Volume 109 Issue 3 of Journal of Ecology is now available online!

Our March issue contains a fascinating range of articles, including multidisciplinary research that asks what drives biodiversity patterns?, an article investigating how climate influences the efficiency of plant structural defence against browsing and a habitat‐based assessment of the role of competition in plant invasions.
This issue also contains the journal’s first Sprent Review: “Evolution and biogeography of actinorhizal plants and legumes” by Ardley & Sprent.
You can read more about the launch of our new Sprent Review series here. We also have a new blog post today from the authors of this inaugural Sprent Review, Julie Ardley and Janet Sprent!
The Editor’s Choice paper for this issue is “Simulated Indigenous fire stewardship increases the population growth rate of an understorey herb” by Hart‐Fredeluces, Ticktin & Lake.

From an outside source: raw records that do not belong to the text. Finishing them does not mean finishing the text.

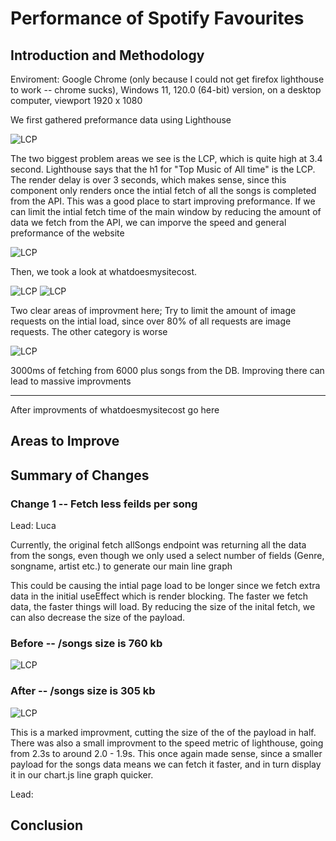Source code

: # Performance of Spotify Favourites

## Introduction and Methodology

Enviroment: Google Chrome (only because I could not get firefox lighthouse to work -- chrome sucks), Windows 11, 120.0 (64-bit) version, on a desktop computer, viewport 1920 x 1080

We first gathered preformance data using Lighthouse

![LCP](./images/LCP_initial.PNG)

The two biggest problem areas we see is the LCP, which is quite high at 3.4 second. Lighthouse says that the h1 for "Top Music of All time" is the LCP. The render delay is over 3 seconds, which makes sense, since this component only renders once the intial fetch of all the songs is completed from the API. This was a good place to start improving preformance. If we can limit the intial fetch time of the main window by reducing the amount of data we fetch from the API, we can imporve the speed and general preformance of the website

![LCP](./images/H1.png)

Then, we took a look at whatdoesmysitecost.

![LCP](./images/wdmsc_initial.png)
![LCP](./images/bytes_initial.png)

Two clear areas of improvment here; Try to limit the amount of image requests on the intial load, since over 80% of all requests are image requests. The other category is worse

![LCP](./images/table_initial.png)

3000ms of fetching from 6000 plus songs from the DB. Improving there can lead to massive improvments

---

After improvments of whatdoesmysitecost go here


## Areas to Improve

## Summary of Changes 

### Change 1 -- Fetch less feilds per song

Lead: Luca

Currently, the original fetch allSongs endpoint was returning all the data from the songs,
even though we only used a select number of fields (Genre, songname, artist etc.) to generate our main line graph

This could be causing the intial page load to be longer since we fetch extra data in the initial useEffect which is render blocking. The faster we fetch data, the faster things will load. By reducing the size of the inital fetch, we can also decrease the size of the payload.

### Before -- /songs size is 760 kb
![LCP](./images/payload_initial.png)

### After -- /songs size is 305 kb
![LCP](./images/payload_after.png)

This is a marked improvment, cutting the size of the of the payload in half. There was also a small improvment to the speed metric of lighthouse, going from 2.3s to around 2.0 - 1.9s. This once again made sense, since a smaller payload for the songs data means we can fetch it faster, and in turn display it in our chart.js line graph quicker.

Lead: <!-- name main contributor to this change -->

## Conclusion

<!-- Summarize which changes had the greatest impact, note any surprising results and list 2-3 main 
things you learned from this experience. -->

This article explores how indigenous knowledge can provide guidance for sustainable plant population management. Beargrass Xerophyllum tenax is presented as a model system to explore the influence of Indigenous stewardship, or its absence, on population dynamics. The authors collected demographic and abiotic data on beargrass over 3 years across fire severities in nine populations and conducted an experiment to simulate Native American leaf gathering.

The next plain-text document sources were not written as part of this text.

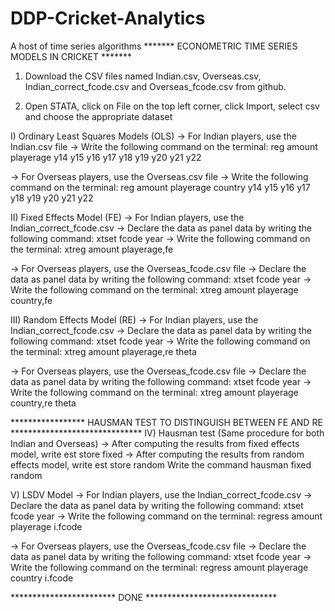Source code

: # DDP-Cricket-Analytics
A host of time series algorithms
*******  ECONOMETRIC TIME SERIES MODELS IN CRICKET  *******

1) Download the CSV files named Indian.csv, Overseas.csv, Indian_correct_fcode.csv
and Overseas_fcode.csv from github.

2) Open STATA, click on File on the top left corner, click Import, select csv and 
choose the appropriate dataset

I) Ordinary Least Squares Models (OLS)
-> For Indian players, use the Indian.csv file
-> Write the following command on the terminal:
reg amount playerage y14 y15 y16 y17 y18 y19 y20 y21 y22

-> For Overseas players, use the Overseas.csv file
-> Write the following command on the terminal:
reg amount playerage country y14 y15 y16 y17 y18 y19 y20 y21 y22




II) Fixed Effects Model (FE)
-> For Indian players, use the Indian_correct_fcode.csv
-> Declare the data as panel data by writing the following command:
xtset fcode year
-> Write the following command on the terminal:
xtreg amount playerage,fe

-> For Overseas players, use the Overseas_fcode.csv file
-> Declare the data as panel data by writing the following command:
xtset fcode year
-> Write the following command on the terminal:
xtreg amount playerage country,fe




III) Random Effects Model (RE)
-> For Indian players, use the Indian_correct_fcode.csv
-> Declare the data as panel data by writing the following command:
xtset fcode year
-> Write the following command on the terminal:
xtreg amount playerage,re theta

-> For Overseas players, use the Overseas_fcode.csv file
-> Declare the data as panel data by writing the following command:
xtset fcode year
-> Write the following command on the terminal:
xtreg amount playerage country,re theta



***************** HAUSMAN TEST TO DISTINGUISH BETWEEN FE AND RE ******************************
IV) Hausman test (Same procedure for both Indian and Overseas)
-> After computing the results from fixed effects model, write est store fixed
-> After computing the results from random effects model, write est store random
Write the command
hausman fixed random




V) LSDV Model
-> For Indian players, use the Indian_correct_fcode.csv
-> Declare the data as panel data by writing the following command:
xtset fcode year
-> Write the following command on the terminal:
regress amount playerage i.fcode

-> For Overseas players, use the Overseas_fcode.csv file
-> Declare the data as panel data by writing the following command:
xtset fcode year
-> Write the following command on the terminal:
regress amount playerage country i.fcode


************************  DONE    ******************************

You can find out more about this research in our Editor’s Choice blog post, written by Crystal McMichael. There is also a recent author blog about this paper by Georgia Hart-Fredeluces: Indigenous stewardship and the protection of plant biodiversity under global change.
The cover image for this issue relates to “Networks of epiphytic lichens and host trees along elevation gradients: Climate change implications in mountain ranges” by Saiz, Dainese, Chiarucci & Nascimbene. The photograph, taken by Juri Nascimbene, shows a thin film of water bathing the thallus of Letharia vulpina, a lichen typical of high-altitude forests in the Alps. Lichens are extremely sensitive to climate, their vitality depending on both ambient temperature and moisture.
You can find out more about this image and the related research in our latest Cover Stories blog.
We hope you enjoy this gallery of potential cover photographs that were submitted to the journal for this issue!